→ **ACTION ITEM**:
Show every line from the data below that includes "tipos".
-------- INPUT FOR THIS TASK
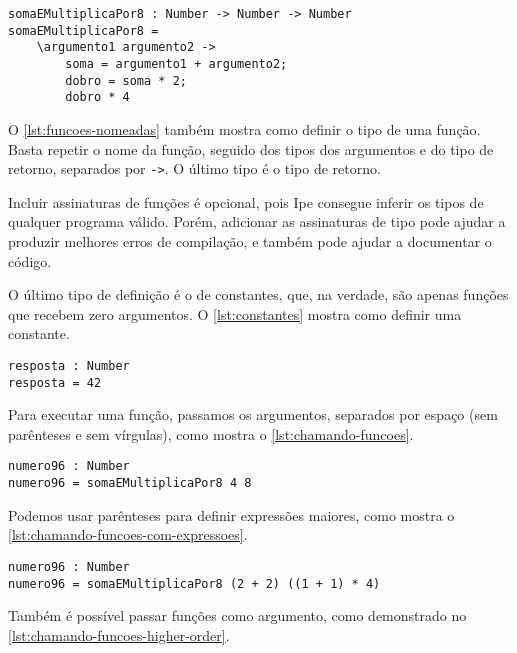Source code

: \begin{lstlisting}[label={lst:funcoes-nomeadas},caption={Exemplo de como definir uma função nomeada}]
somaEMultiplicaPor8 : Number -> Number -> Number
somaEMultiplicaPor8 =
    \argumento1 argumento2 ->
        soma = argumento1 + argumento2;
        dobro = soma * 2;
        dobro * 4
\end{lstlisting}

O \autoref{lst:funcoes-nomeadas} também mostra como definir o tipo de uma função.
Basta repetir o nome da função, seguido dos tipos dos argumentos e do tipo de retorno,
separados por \texttt{->}. O último tipo é o tipo de retorno.

Incluir assinaturas de funções é opcional, pois Ipe consegue inferir os tipos de
qualquer programa válido. Porém, adicionar as assinaturas de tipo pode ajudar a
produzir melhores erros de compilação, e também pode ajudar a documentar o código.

O último tipo de definição é o de constantes, que, na verdade, são apenas funções
que recebem zero argumentos. O \autoref{lst:constantes} mostra como definir uma
constante.

\begin{lstlisting}[label={lst:constantes},caption={Exemplo de como definir uma constante}]
resposta : Number
resposta = 42
\end{lstlisting}

Para executar uma função, passamos os argumentos, separados por espaço (sem parênteses
e sem vírgulas), como mostra o \autoref{lst:chamando-funcoes}.

\begin{lstlisting}[label={lst:chamando-funcoes},caption={Exemplo de como chamar uma função}]
numero96 : Number
numero96 = somaEMultiplicaPor8 4 8
\end{lstlisting}

Podemos usar parênteses para definir expressões maiores, como mostra o
\autoref{lst:chamando-funcoes-com-expressoes}.

\begin{lstlisting}[label={lst:chamando-funcoes-com-expressoes},caption={Exemplo de como chamar uma função com uma expressões maiores}]
numero96 : Number
numero96 = somaEMultiplicaPor8 (2 + 2) ((1 + 1) * 4)
\end{lstlisting}

Também é possível passar funções como argumento, como demonstrado no \autoref{lst:chamando-funcoes-higher-order}.

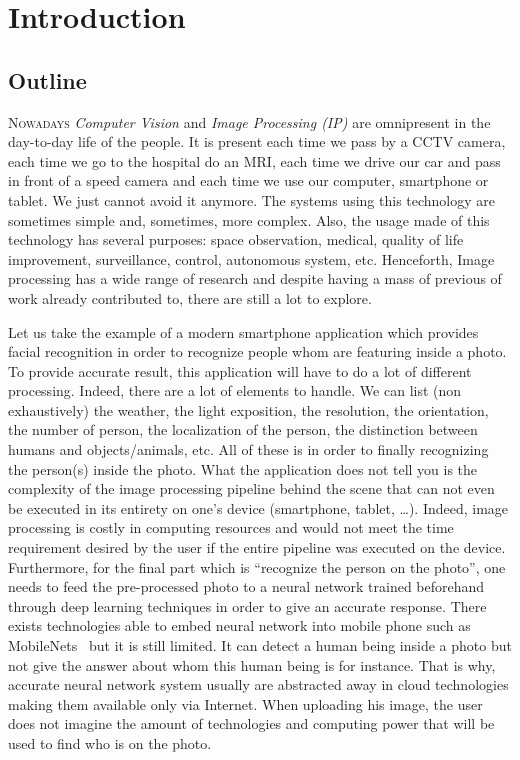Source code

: \chapter{Introduction}
\label{chap:introduction}

\section*{Outline}

\lettrine[lines=2]{N}{owadays} \emph{Computer Vision} and \emph{Image Processing (IP)} are omnipresent in the day-to-day
life of the people. It is present each time we pass by a CCTV camera, each time we go to the hospital do an MRI, each
time we drive our car and pass in front of a speed camera and each time we use our computer, smartphone or tablet. We
just cannot avoid it anymore. The systems using this technology are sometimes simple and, sometimes, more complex. Also,
the usage made of this technology has several purposes: space observation, medical, quality of life improvement,
surveillance, control, autonomous system, etc. Henceforth, Image processing has a wide range of research and despite
having a mass of previous of work already contributed to, there are still a lot to explore.

Let us take the example of a modern smartphone application which provides facial recognition in order to recognize
people whom are featuring inside a photo. To provide accurate result, this application will have to do a lot of
different processing. Indeed, there are a lot of elements to handle. We can list (non exhaustively) the weather, the
light exposition, the resolution, the orientation, the number of person, the localization of the person, the distinction
between humans and objects/animals, etc. All of these is in order to finally recognizing the person(s) inside the photo.
What the application does not tell you is the complexity of the image processing pipeline behind the scene that can not
even be executed in its entirety on one's device (smartphone, tablet, \ldots). Indeed, image processing is costly in
computing resources and would not meet the time requirement desired by the user if the entire pipeline was executed on
the device. Furthermore, for the final part which is ``recognize the person on the photo'', one needs to feed the
pre-processed photo to a neural network trained beforehand through deep learning techniques in order to give an accurate
response. There exists technologies able to embed neural network into mobile phone such as
MobileNets~\parencite{howard.2017.mobilenets} but it is still limited. It can detect a human being inside a photo but
not give the answer about whom this human being is for instance. That is why, accurate neural network system usually are
abstracted away in cloud technologies making them available only via Internet. When uploading his image, the user does
not imagine the amount of technologies and computing power that will be used to find who is on the photo.

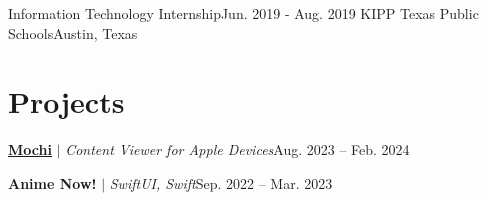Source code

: \documentclass[letterpaper,11pt]{article}
\newif\ifwebdev
\newif\ifmobile
\begin{document}
    \resumeSubheading
      {Information Technology Internship}{Jun. 2019 - Aug. 2019}
      {KIPP Texas Public Schools}{Austin, Texas}
      \resumeItemListStart
      \resumeItemListEnd
  \resumeSubHeadingListEnd

\section{Projects}
    \resumeSubHeadingListStart
      \resumeProjectHeading
        {\href{https://erikb.dev/showcase/mochi}{\underline{\textbf{Mochi}}} $|$ \emph{Content Viewer for Apple Devices}}{Aug. 2023 -- Feb. 2024}
        \resumeItemListStart
          \ifmobile
            \resumeItem{Designed and developed iOS and macOS application using Swift 5.9, SwiftUI, and The Composable Architecture.}
            \resumeItem{Implemented modular-based source system, allowing users to extend the functionality of the application.}
            \resumeItem{Facilitated releases on TestFlight and utilized GitHub for issues reporting.}
          \else
            \ifwebdev
            \else
              \item {}
            \fi
          \fi
          \ifwebdev
            \resumeItem{Developed using Next.js, MDX, TypeScript, and Tailwind CSS.}
            \resumeItem{Built a custom documentation page to help users easily navigate and understand how to use the app.}
            \resumeItem{Focused on creating an intuitive user interface while ensuring a seamless browsing experience.}
          \else
            \ifmobile
            \else
              \item {}
            \fi
          \fi
        \resumeItemListEnd

      \ifmobile
        \resumeProjectHeading
          {\textbf{Anime Now!} $|$ \emph{SwiftUI, Swift}}{Sep. 2022 -- Mar. 2023}
          \resumeItemListStart
          \resumeItemListEnd
\end{document}
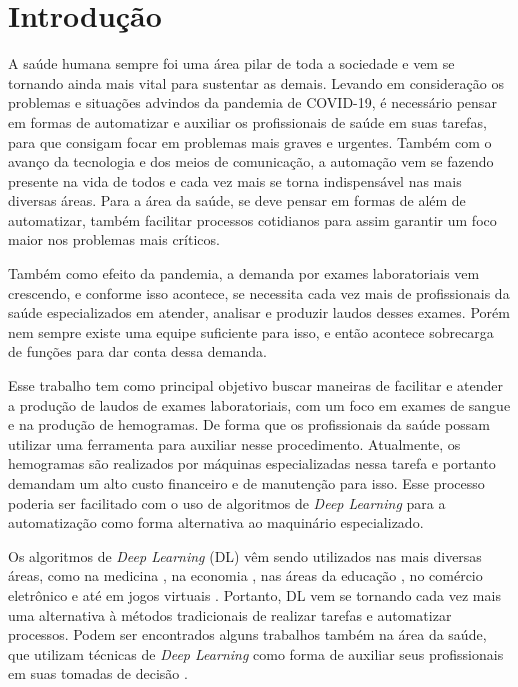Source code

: \chapter{Introdução}
\label{chap:introducao}

A saúde humana sempre foi uma área pilar de toda a sociedade e vem se tornando ainda mais vital para sustentar as demais. Levando em consideração os problemas e situações advindos da pandemia de COVID-19, é necessário pensar em formas de automatizar e auxiliar os profissionais de saúde em suas tarefas, para que consigam focar em problemas mais graves e urgentes. Também com o avanço da tecnologia e dos meios de comunicação, a automação vem se fazendo presente na vida de todos e cada vez mais se torna indispensável nas mais diversas áreas. Para a área da saúde, se deve pensar em formas de além de automatizar, também facilitar processos cotidianos para assim garantir um foco maior nos problemas mais críticos.

Também como efeito da pandemia, a demanda por exames laboratoriais vem crescendo, e conforme isso acontece, se necessita cada vez mais de profissionais da saúde especializados em atender, analisar e produzir laudos desses exames. Porém nem sempre existe uma equipe suficiente para isso, e então acontece sobrecarga de funções para dar conta dessa demanda.

Esse trabalho tem como principal objetivo buscar maneiras de facilitar e atender a produção de laudos de exames laboratoriais, com um foco em exames de sangue e na produção de hemogramas. De forma que os profissionais da saúde possam utilizar uma ferramenta para auxiliar nesse procedimento. Atualmente, os hemogramas são realizados por máquinas especializadas nessa tarefa e portanto demandam um alto custo financeiro e de manutenção para isso. Esse processo poderia ser facilitado com o uso de algoritmos de \emph{Deep Learning} para a automatização como forma alternativa ao maquinário especializado.

Os algoritmos de \emph{Deep Learning} (DL) vêm sendo utilizados nas mais diversas áreas, como na medicina \cite{deepMedicine}, na economia \cite{deepEconomy}, nas áreas da educação \cite{deepEducation}, no comércio eletrônico \cite{deepEcommerce} e até em jogos virtuais \cite{deepGaming}. Portanto, DL vem se tornando cada vez mais uma alternativa à métodos tradicionais de realizar tarefas e automatizar processos. Podem ser encontrados alguns trabalhos também na área da saúde, que utilizam técnicas de \emph{Deep Learning} como forma de auxiliar seus profissionais em suas tomadas de decisão \cite{deepHealth1} \cite{deepHealth2}.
----------------
→ **THE ANSWER**:
Basta repetir o nome da função, seguido dos tipos dos argumentos e do tipo de retorno,
Incluir assinaturas de funções é opcional, pois Ipe consegue inferir os tipos de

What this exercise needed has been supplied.